Sin embargo, y a la vista de los detalles que se conocen hasta ahora de la ley, esta sólo conseguirá enturbiar aún más el sistema educativo. Un sistema educativo que ya ha sido golpeado duramente por la Ley Celaá y cuyo camino de degradación debe ser detenido mediante un gran pacto de Estado entre el PP y el PSOE que deje de lado los apaños partidistas destinados a ser derogados por el próximo Gobierno que llegue a la Moncloa.
El texto de Manuel Castells lleva paralizado desde 2007 y plantea aspectos inquietantes. Y es que la Ley Orgánica del Sistema Universitario Español (LOSU), como se conoce oficialmente, no parece tan preocupada por sacar a España del vagón de cola de los índices de calidad educativa como por ideologizarlo hasta la médula. Tanto en el terreno simbólico como en el fáctico.

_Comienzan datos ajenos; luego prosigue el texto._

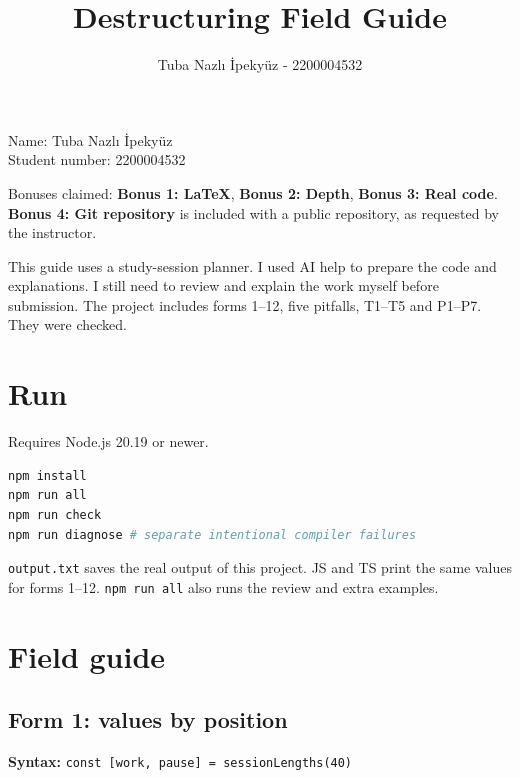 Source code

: \documentclass[
  10pt,
  a4paper,
]{article}
\title{Destructuring Field Guide}
\author{Tuba Nazlı İpekyüz - 2200004532}
\date{}
\begin{document}
\maketitle

{
\setcounter{tocdepth}{3}
\tableofcontents
}
Name: Tuba Nazlı İpekyüz\\
Student number: 2200004532

Bonuses claimed: \textbf{Bonus 1: LaTeX}, \textbf{Bonus 2: Depth},
\textbf{Bonus 3: Real code}. \textbf{Bonus 4: Git repository} is
included with a public repository, as requested by the instructor.

This guide uses a study-session planner. I used AI help to prepare the
code and explanations. I still need to review and explain the work
myself before submission. The project includes forms 1--12, five
pitfalls, T1--T5 and P1--P7. They were checked.

\section{Run}\label{run}

Requires Node.js 20.19 or newer.

\begin{minipage}{\linewidth}

\begin{lstlisting}[language=sh]
npm install
npm run all
npm run check
npm run diagnose # separate intentional compiler failures
\end{lstlisting}

\end{minipage}\par

\texttt{output.\allowbreak{}txt} saves the real output of this project.
JS and TS print the same values for forms 1--12. \texttt{npm run all}
also runs the review and extra examples.

\clearpage

\section{Field guide}\label{field-guide}

\subsection{Form 1: values by position}\label{form-1-values-by-position}

\textbf{Syntax:} \texttt{const [work, pause] = sessionLengths(40)}
\end{document}

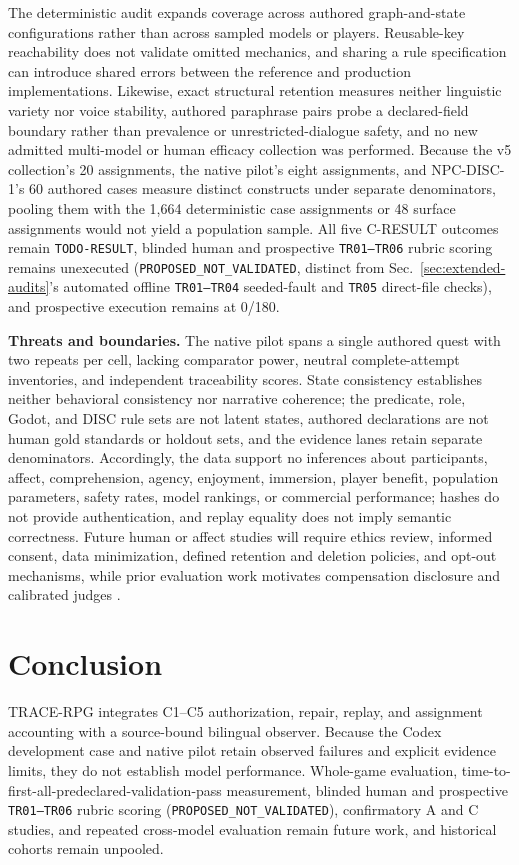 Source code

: \documentclass[journal]{IEEEtran}
\newcommand{\system}{TRACE-RPG}
\begin{document}
The deterministic audit expands coverage across authored graph-and-state configurations rather than across sampled models or players. Reusable-key reachability does not validate omitted mechanics, and sharing a rule specification can introduce shared errors between the reference and production implementations. Likewise, exact structural retention measures neither linguistic variety nor voice stability, authored paraphrase pairs probe a declared-field boundary rather than prevalence or unrestricted-dialogue safety, and no new admitted multi-model or human efficacy collection was performed.
Because the v5 collection's 20 assignments, the native pilot's eight assignments, and NPC-DISC-1's 60 authored cases measure distinct constructs under separate denominators, pooling them with the 1,664 deterministic case assignments or 48 surface assignments would not yield a population sample. All five C-RESULT outcomes remain \texttt{TODO-RESULT}, blinded human and prospective \texttt{TR01--TR06} rubric scoring remains unexecuted (\texttt{PROPOSED\_NOT\_VALIDATED}, distinct from Sec.~\ref{sec:extended-audits}'s automated offline \texttt{TR01--TR04} seeded-fault and \texttt{TR05} direct-file checks), and prospective execution remains at 0/180.

\textbf{Threats and boundaries.} The native pilot spans a single authored quest with two repeats per cell, lacking comparator power, neutral complete-attempt inventories, and independent traceability scores. State consistency establishes neither behavioral consistency \cite{S55_huang2026beyond} nor narrative coherence; the predicate, role, Godot, and DISC rule sets are not latent states, authored declarations are not human gold standards or holdout sets, and the evidence lanes retain separate denominators. Accordingly, the data support no inferences about participants, affect, comprehension, agency, enjoyment, immersion, player benefit, population parameters, safety rates, model rankings, or commercial performance; hashes do not provide authentication, and replay equality does not imply semantic correctness. Future human or affect studies will require ethics review, informed consent, data minimization, defined retention and deletion policies, and opt-out mechanisms, while prior evaluation work motivates compensation disclosure and calibrated judges \cite{S27_vanderlee2019best,S28_karpinska2021perils,S29_zheng2023judging,S30_chen2024judgement}.


\section{Conclusion}
\system{} integrates C1--C5 authorization, repair, replay, and assignment accounting with a source-bound bilingual observer. Because the Codex development case and native pilot retain observed failures and explicit evidence limits, they do not establish model performance. Whole-game evaluation, time-to-first-all-predeclared-validation-pass measurement, blinded human and prospective \texttt{TR01--TR06} rubric scoring (\texttt{PROPOSED\_NOT\_VALIDATED}), confirmatory A and C studies, and repeated cross-model evaluation remain future work, and historical cohorts remain unpooled.
\end{document}

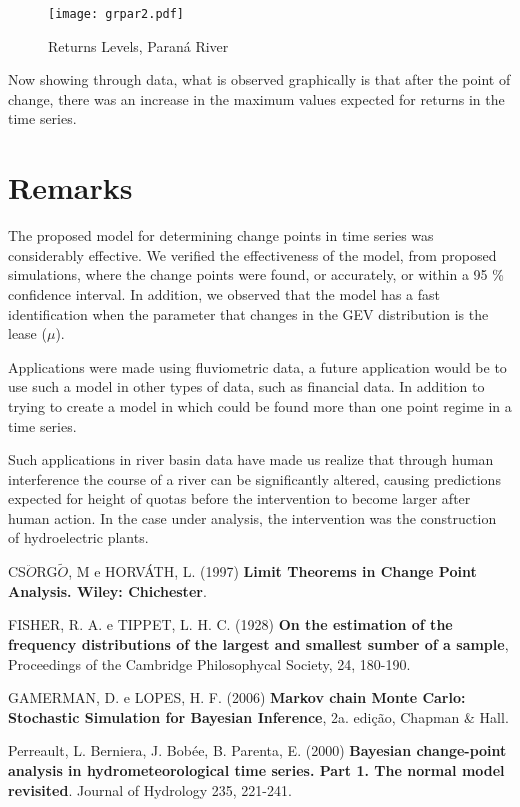 \documentclass{asaproc}
\begin{document}
\begin{figure}[H]
\centering
\texttt{[image: grpar2.pdf]}   
\caption{Returns Levels, Paran\'a River}
\label{r2}
\end{figure}

Now showing through data, what is observed graphically is that after the point of change, there was an increase in the maximum values expected for returns in the time series.

\section{Remarks}

The proposed model for determining change points in time series was considerably effective. We verified the effectiveness of the model, from proposed simulations, where the change points were found, or accurately, or within a 95 \% confidence interval. In addition, we observed that the model has a fast identification when the parameter that changes in the GEV distribution is the lease ($\mu$).

Applications were made using fluviometric data, a future application would be to use such a model in other types of data, such as financial data. In addition to trying to create a model in which could be found more than one point regime in a time series.

Such applications in river basin data have made us realize that through human interference the course of a river can be significantly altered, causing predictions expected for height of quotas before the intervention to become larger after human action. In the case under analysis, the intervention was the construction of hydroelectric plants.

\begin{references}
{\footnotesize
\itemsep=3pt

\item CS$\ddot{O}$RG$\tilde{O}$, M e HORVÁTH, L. (1997) \textbf{Limit Theorems in Change Point Analysis. Wiley: Chichester}.

\item FISHER, R. A. e TIPPET, L. H. C. (1928) {\bf On the estimation of the frequency
distributions of the largest and smallest sumber of a sample}, Proceedings of the
Cambridge Philosophycal Society, 24, 180-190.

\item GAMERMAN, D. e LOPES, H. F. (2006) {\bf Markov chain Monte Carlo: Stochastic Simulation for Bayesian Inference}, 2a. edição, Chapman \& Hall.

\item Perreault, L. Berniera, J. Bobée, B. Parenta, E. (2000) {\bf Bayesian change-point analysis in hydrometeorological time series. Part 1. The normal model revisited}. Journal of Hydrology 235, 221-241.
}
\end{references}
\end{document}
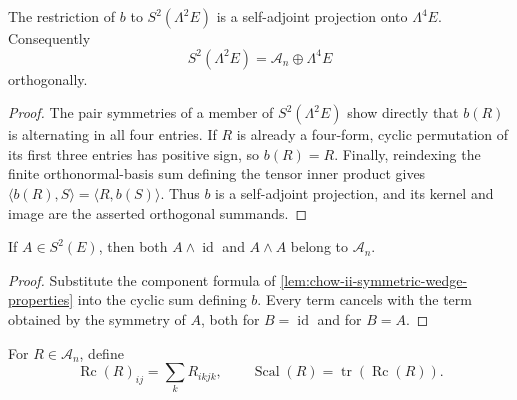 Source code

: \begin{lemma}
  \label{lem:chow-ii-bianchi-orthogonal-decomposition}
  The restriction of \(b\) to \(S^2(\Lambda^2E)\) is a self-adjoint
  projection onto \(\Lambda^4E\).  Consequently
  \[
    S^2(\Lambda^2E)=\mathcal A_n\oplus\Lambda^4E
  \]
  orthogonally.
\end{lemma}
\begin{proof}
  The pair symmetries of a member of \(S^2(\Lambda^2E)\) show directly that
  \(b(R)\) is alternating in all four entries.  If \(R\) is already a
  four-form, cyclic permutation of its first three entries has positive sign,
  so \(b(R)=R\).  Finally, reindexing the finite orthonormal-basis sum defining
  the tensor inner product gives \(\langle b(R),S\rangle=\langle R,b(S)\rangle\).
  Thus \(b\) is a self-adjoint projection, and its kernel and image are the
  asserted orthogonal summands.
\end{proof}

\begin{lemma}
  \label{lem:chow-ii-wedge-satisfies-bianchi}
  If \(A\in S^2(E)\), then both
  \(A\wedge\operatorname{id}\) and \(A\wedge A\) belong to \(\mathcal A_n\).
\end{lemma}
\begin{proof}
  Substitute the component formula of
  \ref{lem:chow-ii-symmetric-wedge-properties} into the cyclic sum defining
  \(b\).  Every term cancels with the term obtained by the symmetry of \(A\),
  both for \(B=\operatorname{id}\) and for \(B=A\).
\end{proof}

\begin{definition}
  \label{def:chow-ii-algebraic-ricci-contraction}
  For \(R\in\mathcal A_n\), define
  \[
    \operatorname{Rc}(R)_{ij}=\sum_kR_{ikjk},
    \qquad \operatorname{Scal}(R)=\operatorname{tr}(\operatorname{Rc}(R)).
  \]
\end{definition}

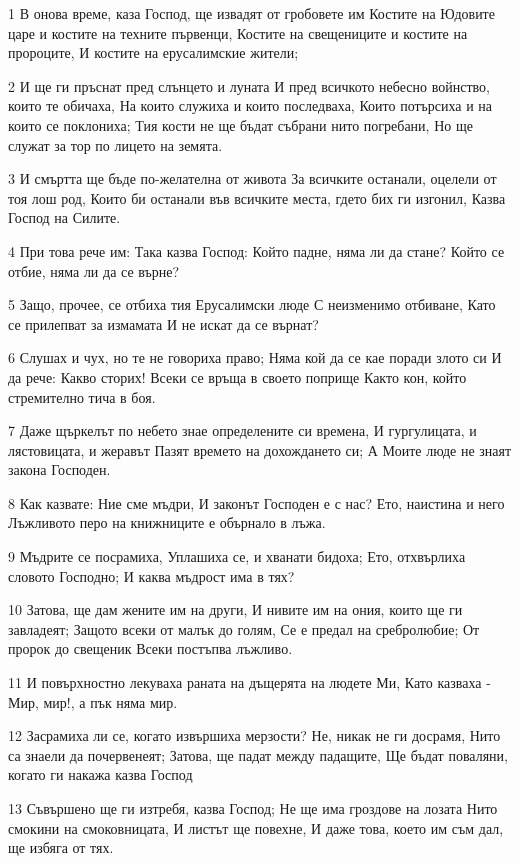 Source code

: \par 1 В онова време, каза Господ, ще извадят от гробовете им Костите на Юдовите царе и костите на техните първенци, Костите на свещениците и костите на пророците, И костите на ерусалимские жители;
\par 2 И ще ги пръснат пред слънцето и луната И пред всичкото небесно войнство, които те обичаха, На които служиха и които последваха, Които потърсиха и на които се поклониха; Тия кости не ще бъдат събрани нито погребани, Но ще служат за тор по лицето на земята.
\par 3 И смъртта ще бъде по-желателна от живота За всичките останали, оцелели от тоя лош род, Които би останали във всичките места, гдето бих ги изгонил, Казва Господ на Силите.
\par 4 При това рече им: Така казва Господ: Който падне, няма ли да стане? Който се отбие, няма ли да се върне?
\par 5 Защо, прочее, се отбиха тия Ерусалимски люде С неизменимо отбиване, Като се прилепват за измамата И не искат да се върнат?
\par 6 Слушах и чух, но те не говориха право; Няма кой да се кае поради злото си И да рече: Какво сторих! Всеки се връща в своето поприще Както кон, който стремително тича в боя.
\par 7 Даже щъркелът по небето знае определените си времена, И гургулицата, и лястовицата, и жеравът Пазят времето на дохождането си; А Моите люде не знаят закона Господен.
\par 8 Как казвате: Ние сме мъдри, И законът Господен е с нас? Ето, наистина и него Лъжливото перо на книжниците е обърнало в лъжа.
\par 9 Мъдрите се посрамиха, Уплашиха се, и хванати бидоха; Ето, отхвърлиха словото Господно; И каква мъдрост има в тях?
\par 10 Затова, ще дам жените им на други, И нивите им на ония, които ще ги завладеят; Защото всеки от малък до голям, Се е предал на сребролюбие; От пророк до свещеник Всеки постъпва лъжливо.
\par 11 И повърхностно лекуваха раната на дъщерята на людете Ми, Като казваха - Мир, мир!, а пък няма мир.
\par 12 Засрамиха ли се, когато извършиха мерзости? Не, никак не ги досрамя, Нито са знаели да почервенеят; Затова, ще падат между падащите, Ще бъдат поваляни, когато ги накажа казва Господ
\par 13 Съвършено ще ги изтребя, казва Господ; Не ще има гроздове на лозата Нито смокини на смоковницата, И листът ще повехне, И даже това, което им съм дал, ще избяга от тях.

El detalle más llamativo de la tercera ley universitaria de la democracia es la eliminación del nombre del rey de los títulos oficiales. Una medida que no sorprende en una ley diseñada por Podemos, un partido republicano, pero que debe ser rechazada de plano por un partido constitucionalista como el PSOE. Una fuerza partidaria de la monarquía parlamentaria no puede enviar un mensaje frentista contra una de las principales instituciones del Estado, la de la Corona, dando luz verde a un anteproyecto como este.
A contracorriente
Si con el disparate de la Ley Celaá el Gobierno condenó al español a un segundo plano como lengua vehicular de la enseñanza y condenó a la asfixia financiera a la escuela concertada, con la ley Castells demuestra que su compromiso no se encuentra tanto con la mejora de nuestro sistema educativo como con su adocenamiento.
Basta con ver dos de sus propuestas estrella. La creación de unidades de igualdad que coordinen políticas universitarias con perspectiva de género y la promoción de la memoria democrática. Dos ejes de la batalla cultural del populismo de extrema izquierda que convertirían nuestras universidades en centros de adoctrinamiento en los que la formación pasaría a un segundo plano.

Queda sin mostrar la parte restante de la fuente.